At this point, the type is:

(lldb) fr v *type
(swift::Metadata) *type = (Kind = 2929167701780)

and vw is

(lldb) fr v -L *vw
0x000002aa000016f8: (const swift::ValueWitnessTable) *vw = {
0x000002aa000016f8:   initializeBufferWithCopyOfBuffer = 0xebbff0580024a7fb
0x000002aa00001700:   destroy = 0xff60b90400bfc0e5
0x000002aa00001708:   initializeWithCopy = 0xffffffd7ebbfb0f8
0x000002aa00001710:   assignWithCopy = 0x000407feebbff058
0x000002aa00001718:   initializeWithTake = 0x0024a7fbff58b904
0x000002aa00001720:   assignWithTake = 0x00bfb904000ac010
0x000002aa00001728:   initializeBufferWithTakeOfBuffer = 0x00002b3541201008
0x000002aa00001730:   getEnumTagSinglePayload = 0xc03000002adce300
0x000002aa00001738:   storeEnumTagSinglePayload = 0xb0a00024c0e5ffff
0x000002aa00001740:   size = 18206623652139499524
0x000002aa00001748:   flags = {
0x000002aa00001748:     Data = 575905532951392344
  }
0x000002aa00001750:   stride = 10317799924218116
}

It seems that the type and valueWitnesses are both corrupted .

The TraceStack is

(lldb) bt
* thread #1, name = 'cast2', stop reason = step over
  * frame #0: 0x000003fffdd24ea4 libswiftCore.so`_getErrorAllocatedSizeAndAlignmentMask(type=0x000002aa00006ce8) at ErrorObjectNative.cpp:38
    frame #1: 0x000003fffdd24d4a libswiftCore.so`swift_allocError(type=0x000002aa00006ce8, errorConformance=0x0000000000000000, initialValue=0x000003ff00000000, isTake=true) at ErrorObjectNative.cpp:73
    frame #2: 0x000002aa00001880 cast2`closure #1 in (p=0x000003fffffff1e0, $error=(instance_type = 0x0000000000000000)) at cast2.swift:11
    frame #3: 0x000002aa000018f6 cast2`thunk for @callee_guaranteed (@inout UnsafeMutableBufferPointer<Int>) -> (@error @owned Error) at cast2.swift:0
    frame #4: 0x000002aa00001a1c cast2`partial apply for thunk for @callee_guaranteed (@inout UnsafeMutableBufferPointer<Int>) -> (@error @owned Error) at cast2.swift:0
    frame #5: 0x000003fffd8697de libswiftCore.so`Array.withUnsafeMutableBufferPointer<A>(body=0x000002aa000019c0 cast2`partial apply forwarder for reabstraction thunk helper from @callee_guaranteed (@inout Swift.UnsafeMutableBufferPointer<Swift.Int>) -> (@error @owned Swift.Error) to @callee_guaranteed (@inout Swift.UnsafeMutableBufferPointer<Swift.Int>) -> (@out (), @error @owned Swift.Error) at cast2.swift, self=0x000002aa00007200, $error=(instance_type = 0x0000000000000000)) at Arrays.swift:4154
    frame #6: 0x000002aa00001610 cast2`main at cast2.swift:7
    frame #7: 0x000003fffd0a2ece libc.so.6`__libc_start_main + 270

It is not able to find how and where the type comes from.
Do you have any ideas on type comes from and the root reason of the errors?
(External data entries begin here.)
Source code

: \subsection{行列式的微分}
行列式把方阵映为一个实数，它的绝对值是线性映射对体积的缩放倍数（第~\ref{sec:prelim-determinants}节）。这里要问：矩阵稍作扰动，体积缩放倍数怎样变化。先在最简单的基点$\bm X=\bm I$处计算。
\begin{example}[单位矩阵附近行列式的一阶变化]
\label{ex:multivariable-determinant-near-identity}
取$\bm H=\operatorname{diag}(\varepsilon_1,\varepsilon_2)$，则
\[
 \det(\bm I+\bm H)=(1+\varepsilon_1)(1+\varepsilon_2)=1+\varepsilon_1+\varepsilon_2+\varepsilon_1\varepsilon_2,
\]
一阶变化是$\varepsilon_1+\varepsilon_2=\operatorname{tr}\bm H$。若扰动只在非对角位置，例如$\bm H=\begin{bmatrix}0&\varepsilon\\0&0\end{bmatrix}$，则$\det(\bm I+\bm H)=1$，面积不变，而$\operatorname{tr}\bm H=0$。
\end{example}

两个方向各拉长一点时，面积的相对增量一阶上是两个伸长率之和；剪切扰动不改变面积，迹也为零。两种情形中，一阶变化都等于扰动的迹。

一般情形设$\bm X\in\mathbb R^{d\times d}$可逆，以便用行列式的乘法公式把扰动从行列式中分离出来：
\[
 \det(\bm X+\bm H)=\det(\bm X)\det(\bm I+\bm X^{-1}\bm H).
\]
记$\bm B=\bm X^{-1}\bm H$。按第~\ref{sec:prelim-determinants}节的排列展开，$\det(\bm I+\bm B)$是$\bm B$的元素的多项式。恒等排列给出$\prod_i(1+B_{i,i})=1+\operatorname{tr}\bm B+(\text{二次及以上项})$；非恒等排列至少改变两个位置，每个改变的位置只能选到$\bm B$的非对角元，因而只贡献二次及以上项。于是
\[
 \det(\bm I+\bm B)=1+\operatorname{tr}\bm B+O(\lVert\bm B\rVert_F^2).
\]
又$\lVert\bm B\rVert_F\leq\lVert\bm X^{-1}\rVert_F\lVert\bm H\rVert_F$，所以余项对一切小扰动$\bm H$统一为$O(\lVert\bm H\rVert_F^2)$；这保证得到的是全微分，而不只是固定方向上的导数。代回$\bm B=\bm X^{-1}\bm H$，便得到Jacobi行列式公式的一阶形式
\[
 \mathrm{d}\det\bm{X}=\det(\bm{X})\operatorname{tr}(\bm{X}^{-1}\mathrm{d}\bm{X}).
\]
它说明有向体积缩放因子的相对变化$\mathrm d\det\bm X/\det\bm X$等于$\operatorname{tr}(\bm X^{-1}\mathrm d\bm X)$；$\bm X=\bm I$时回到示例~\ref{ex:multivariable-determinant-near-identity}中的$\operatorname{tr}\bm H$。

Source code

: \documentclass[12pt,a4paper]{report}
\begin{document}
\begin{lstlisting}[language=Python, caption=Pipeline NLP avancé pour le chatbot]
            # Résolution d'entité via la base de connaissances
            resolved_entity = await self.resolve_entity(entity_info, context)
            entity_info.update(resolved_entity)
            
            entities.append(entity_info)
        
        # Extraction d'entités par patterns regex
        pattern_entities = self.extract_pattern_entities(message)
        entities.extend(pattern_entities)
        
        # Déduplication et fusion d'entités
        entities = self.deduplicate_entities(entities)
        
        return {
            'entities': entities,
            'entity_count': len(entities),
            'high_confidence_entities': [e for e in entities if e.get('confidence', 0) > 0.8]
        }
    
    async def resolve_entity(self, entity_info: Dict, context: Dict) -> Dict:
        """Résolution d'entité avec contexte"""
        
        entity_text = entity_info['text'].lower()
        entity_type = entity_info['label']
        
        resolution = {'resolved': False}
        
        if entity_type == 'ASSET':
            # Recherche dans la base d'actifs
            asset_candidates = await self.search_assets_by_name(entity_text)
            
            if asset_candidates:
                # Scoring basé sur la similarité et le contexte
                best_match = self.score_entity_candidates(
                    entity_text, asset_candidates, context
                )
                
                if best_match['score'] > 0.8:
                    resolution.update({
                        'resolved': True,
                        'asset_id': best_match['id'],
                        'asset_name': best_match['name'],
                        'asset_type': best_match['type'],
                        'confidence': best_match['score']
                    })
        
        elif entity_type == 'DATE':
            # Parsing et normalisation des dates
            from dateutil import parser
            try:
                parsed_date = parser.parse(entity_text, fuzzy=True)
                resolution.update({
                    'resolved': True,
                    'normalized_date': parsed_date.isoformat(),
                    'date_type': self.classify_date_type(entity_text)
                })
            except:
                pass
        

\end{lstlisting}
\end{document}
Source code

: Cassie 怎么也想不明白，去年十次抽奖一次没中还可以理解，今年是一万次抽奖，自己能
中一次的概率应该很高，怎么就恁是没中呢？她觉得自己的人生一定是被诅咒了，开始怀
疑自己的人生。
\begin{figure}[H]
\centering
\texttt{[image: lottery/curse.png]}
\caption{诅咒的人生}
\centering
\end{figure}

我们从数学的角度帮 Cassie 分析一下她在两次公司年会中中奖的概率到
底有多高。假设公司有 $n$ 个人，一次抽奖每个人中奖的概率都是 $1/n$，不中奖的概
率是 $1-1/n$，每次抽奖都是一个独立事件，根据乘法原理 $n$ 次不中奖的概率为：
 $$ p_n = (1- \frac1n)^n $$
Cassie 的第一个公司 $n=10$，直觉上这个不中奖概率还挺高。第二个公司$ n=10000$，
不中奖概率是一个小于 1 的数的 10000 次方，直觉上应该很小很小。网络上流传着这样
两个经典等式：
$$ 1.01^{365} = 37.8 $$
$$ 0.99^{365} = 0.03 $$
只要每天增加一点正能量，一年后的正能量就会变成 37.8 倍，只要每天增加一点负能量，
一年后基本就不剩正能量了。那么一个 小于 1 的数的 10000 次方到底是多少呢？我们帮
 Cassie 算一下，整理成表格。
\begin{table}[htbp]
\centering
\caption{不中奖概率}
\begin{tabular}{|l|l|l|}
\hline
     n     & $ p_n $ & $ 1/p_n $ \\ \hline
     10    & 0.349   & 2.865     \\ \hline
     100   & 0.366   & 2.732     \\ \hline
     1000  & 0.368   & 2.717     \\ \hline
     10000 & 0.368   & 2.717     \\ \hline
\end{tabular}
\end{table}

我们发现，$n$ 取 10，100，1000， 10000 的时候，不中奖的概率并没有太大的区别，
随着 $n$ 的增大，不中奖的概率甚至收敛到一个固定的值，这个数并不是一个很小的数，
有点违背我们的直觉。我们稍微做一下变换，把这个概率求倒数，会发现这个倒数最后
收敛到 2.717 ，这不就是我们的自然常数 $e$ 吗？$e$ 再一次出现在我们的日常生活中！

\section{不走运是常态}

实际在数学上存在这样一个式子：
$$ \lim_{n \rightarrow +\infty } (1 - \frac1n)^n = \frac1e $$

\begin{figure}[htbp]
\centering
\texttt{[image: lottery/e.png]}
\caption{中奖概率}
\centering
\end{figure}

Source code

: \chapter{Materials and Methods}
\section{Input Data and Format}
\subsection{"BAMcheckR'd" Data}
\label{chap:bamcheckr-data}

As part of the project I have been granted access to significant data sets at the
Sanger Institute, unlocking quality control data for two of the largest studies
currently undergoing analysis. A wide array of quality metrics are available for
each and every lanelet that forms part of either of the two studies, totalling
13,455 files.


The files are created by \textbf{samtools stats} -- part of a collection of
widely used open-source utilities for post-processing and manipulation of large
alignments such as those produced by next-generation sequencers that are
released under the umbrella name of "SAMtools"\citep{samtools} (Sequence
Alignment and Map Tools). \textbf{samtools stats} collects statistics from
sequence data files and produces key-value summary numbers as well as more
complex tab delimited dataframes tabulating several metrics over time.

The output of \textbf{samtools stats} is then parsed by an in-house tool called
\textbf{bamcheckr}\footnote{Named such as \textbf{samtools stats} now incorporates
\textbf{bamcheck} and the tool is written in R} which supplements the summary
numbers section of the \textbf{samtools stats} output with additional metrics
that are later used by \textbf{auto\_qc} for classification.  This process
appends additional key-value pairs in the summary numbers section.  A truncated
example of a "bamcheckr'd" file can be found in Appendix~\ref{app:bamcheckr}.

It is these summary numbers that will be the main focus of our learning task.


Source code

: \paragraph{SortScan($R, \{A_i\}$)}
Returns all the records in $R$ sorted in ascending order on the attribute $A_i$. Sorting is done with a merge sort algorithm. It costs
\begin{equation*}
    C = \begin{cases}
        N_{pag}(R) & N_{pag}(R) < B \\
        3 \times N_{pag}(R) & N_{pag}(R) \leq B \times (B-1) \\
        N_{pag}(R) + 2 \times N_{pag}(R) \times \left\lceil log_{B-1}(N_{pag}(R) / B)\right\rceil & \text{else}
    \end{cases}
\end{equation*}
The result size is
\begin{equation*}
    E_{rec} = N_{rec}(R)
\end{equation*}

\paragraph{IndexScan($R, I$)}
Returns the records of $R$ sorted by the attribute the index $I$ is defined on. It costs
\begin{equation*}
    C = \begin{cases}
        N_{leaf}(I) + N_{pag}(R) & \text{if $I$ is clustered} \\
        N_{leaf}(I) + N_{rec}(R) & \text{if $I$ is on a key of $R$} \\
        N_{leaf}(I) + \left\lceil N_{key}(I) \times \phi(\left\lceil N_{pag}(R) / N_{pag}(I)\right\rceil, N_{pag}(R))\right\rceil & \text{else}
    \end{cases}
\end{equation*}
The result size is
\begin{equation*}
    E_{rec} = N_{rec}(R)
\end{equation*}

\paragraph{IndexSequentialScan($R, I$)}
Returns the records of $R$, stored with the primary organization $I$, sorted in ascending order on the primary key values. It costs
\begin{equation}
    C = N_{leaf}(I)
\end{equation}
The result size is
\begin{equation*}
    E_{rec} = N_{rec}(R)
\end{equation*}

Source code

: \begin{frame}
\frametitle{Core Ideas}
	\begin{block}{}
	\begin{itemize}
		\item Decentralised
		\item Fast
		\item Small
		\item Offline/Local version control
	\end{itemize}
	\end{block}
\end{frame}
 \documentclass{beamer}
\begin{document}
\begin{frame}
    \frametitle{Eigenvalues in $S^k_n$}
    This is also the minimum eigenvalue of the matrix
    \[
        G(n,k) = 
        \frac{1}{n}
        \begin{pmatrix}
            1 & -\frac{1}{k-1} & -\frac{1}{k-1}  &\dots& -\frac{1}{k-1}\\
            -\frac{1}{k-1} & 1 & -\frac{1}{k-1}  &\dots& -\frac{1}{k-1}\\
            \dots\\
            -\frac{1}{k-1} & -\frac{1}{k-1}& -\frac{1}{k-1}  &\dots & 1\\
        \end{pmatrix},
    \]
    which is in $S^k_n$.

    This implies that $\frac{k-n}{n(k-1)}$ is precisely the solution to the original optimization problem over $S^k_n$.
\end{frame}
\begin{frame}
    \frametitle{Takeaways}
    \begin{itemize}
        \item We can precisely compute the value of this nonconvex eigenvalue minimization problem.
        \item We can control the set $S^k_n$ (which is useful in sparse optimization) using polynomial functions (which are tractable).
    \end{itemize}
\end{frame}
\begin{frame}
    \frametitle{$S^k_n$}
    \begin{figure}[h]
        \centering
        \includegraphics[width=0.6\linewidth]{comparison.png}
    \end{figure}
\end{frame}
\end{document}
By the way, on x86_64, the type is

(lldb) fr v *type
(swift::Metadata) *type = (Kind = 2)

and works fine.

Thanks,

Sam

You pretty much have no choice but to backtrack and figure out where type is coming from, because yeah, it doesn't look like it's a valid type-metadata object at all.

Thanks @John_McCall
In fact, from the TraceStack shown above, the frame #1 (ErrorObjectNative.cpp:73) directly goes back to
the sample swift code (frame #2):

   8          p[0] = 4
   9          p[1] = 5
   10
-> 11         throw SillyError.JazzHands
   12       }
   13     } catch {}

Seems that there should be some code between the 2 frames, but how can I find it?

Thanks,

  1. Check whether the type metadata is valid when the swiftc-generated code calls the runtime. (The generated code can't be directly calling _getErrorAllocatedSizeAndAlignmentMask, because that function is static in the runtime.)

  2. Assuming it isn't, figure out where it's coming from in the generated code. You will need to ask your debugger to show disassembly for that code, and probably to step through it instruction by instruction.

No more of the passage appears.